EXERCISE GOAL:
A word-for-word copy of the data is what's wanted, with no pictures.

RECORDED DATA:
┄┄┄┄┄┄
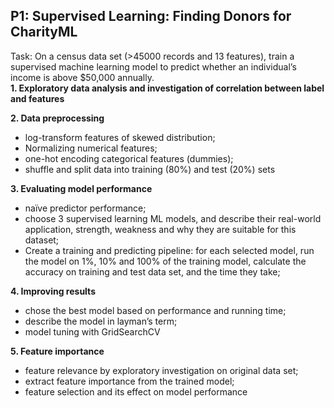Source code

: ## P1: Supervised Learning: Finding Donors for CharityML
Task: On a census data set (>45000 records and 13 features), train a supervised machine learning model to predict whether an individual’s income is above $50,000 annually. <br>
**1. Exploratory data analysis and investigation of correlation between label and features**<br>

**2. Data preprocessing**
 - log-transform features of skewed distribution;
 - Normalizing numerical features;
 - one-hot encoding categorical features (dummies);
 - shuffle and split data into training (80%) and test (20%) sets<br>
 
**3. Evaluating model performance**
 - naïve predictor performance; 
 - choose 3 supervised learning ML models, and describe their real-world application, strength, weakness and why they are suitable for this dataset;
 - Create a training and predicting pipeline: for each selected model, run the model on 1%, 10% and 100% of the training model, calculate the accuracy on training and test data set, and the time they take;<br>
 
**4. Improving results**
 - chose the best model based on performance and running time; 
 - describe the model in layman’s term;
 - model tuning with GridSearchCV<br>
 
**5. Feature importance**
 - feature relevance by exploratory investigation on original data set;
 - extract feature importance from the trained model;
 - feature selection and its effect on model performance

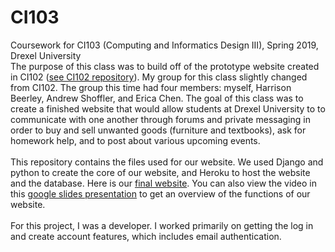 # CI103
Coursework for CI103 (Computing and Informatics Design III), Spring 2019, Drexel University <br />
The purpose of this class was to build off of the prototype website created in CI102 (<a href="https://github.com/miyo-18/CI102">see CI102 repository</a>). My group for this class slightly changed from CI102. The group this time had four members: myself, Harrison Beerley, Andrew Shoffler, and Erica Chen. The goal of this class was to create a finished website that would allow students at Drexel University to to communicate with one another through forums and private messaging in order to buy and sell unwanted goods (furniture and textbooks), ask for homework help, and to post about various upcoming events. <br />
<br />
This repository contains the files used for our website. We used Django and python to create the core of our website, and Heroku to host the website and the database. Here is our <a href="https://unite-site.herokuapp.com/">final website</a>. You can also view the video in this <a href="https://docs.google.com/presentation/d/1jeKleFhN81CiGVK-Zeev0NAZbV5n60M1zGqMoepng-s/edit#slide=id.g589a60632e_2_25">google slides presentation</a> to get an overview of the functions of our website. <br />
<br />
For this project, I was a developer. I worked primarily on getting the log in and create account features, which includes email authentication.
┄┄┄┄┄┄
ANSWER FOR THE TASK:
Source code

: ## P1: Supervised Learning: Finding Donors for CharityML
Task: On a census data set (>45000 records and 13 features), train a supervised machine learning model to predict whether an individual’s income is above $50,000 annually. <br>
**1. Exploratory data analysis and investigation of correlation between label and features**<br>

**2. Data preprocessing**
 - log-transform features of skewed distribution;
 - Normalizing numerical features;
 - one-hot encoding categorical features (dummies);
 - shuffle and split data into training (80%) and test (20%) sets<br>
 
**3. Evaluating model performance**
 - naïve predictor performance; 
 - choose 3 supervised learning ML models, and describe their real-world application, strength, weakness and why they are suitable for this dataset;
 - Create a training and predicting pipeline: for each selected model, run the model on 1%, 10% and 100% of the training model, calculate the accuracy on training and test data set, and the time they take;<br>
 
**4. Improving results**
 - chose the best model based on performance and running time; 
 - describe the model in layman’s term;
 - model tuning with GridSearchCV<br>
 
**5. Feature importance**
 - feature relevance by exploratory investigation on original data set;
 - extract feature importance from the trained model;
 - feature selection and its effect on model performance

 # CI103
Coursework for CI103 (Computing and Informatics Design III), Spring 2019, Drexel University <br />
The purpose of this class was to build off of the prototype website created in CI102 (<a href="https://github.com/miyo-18/CI102">see CI102 repository</a>). My group for this class slightly changed from CI102. The group this time had four members: myself, Harrison Beerley, Andrew Shoffler, and Erica Chen. The goal of this class was to create a finished website that would allow students at Drexel University to to communicate with one another through forums and private messaging in order to buy and sell unwanted goods (furniture and textbooks), ask for homework help, and to post about various upcoming events. <br />
<br />
This repository contains the files used for our website. We used Django and python to create the core of our website, and Heroku to host the website and the database. Here is our <a href="https://unite-site.herokuapp.com/">final website</a>. You can also view the video in this <a href="https://docs.google.com/presentation/d/1jeKleFhN81CiGVK-Zeev0NAZbV5n60M1zGqMoepng-s/edit#slide=id.g589a60632e_2_25">google slides presentation</a> to get an overview of the functions of our website. <br />
<br />
For this project, I was a developer. I worked primarily on getting the log in and create account features, which includes email authentication.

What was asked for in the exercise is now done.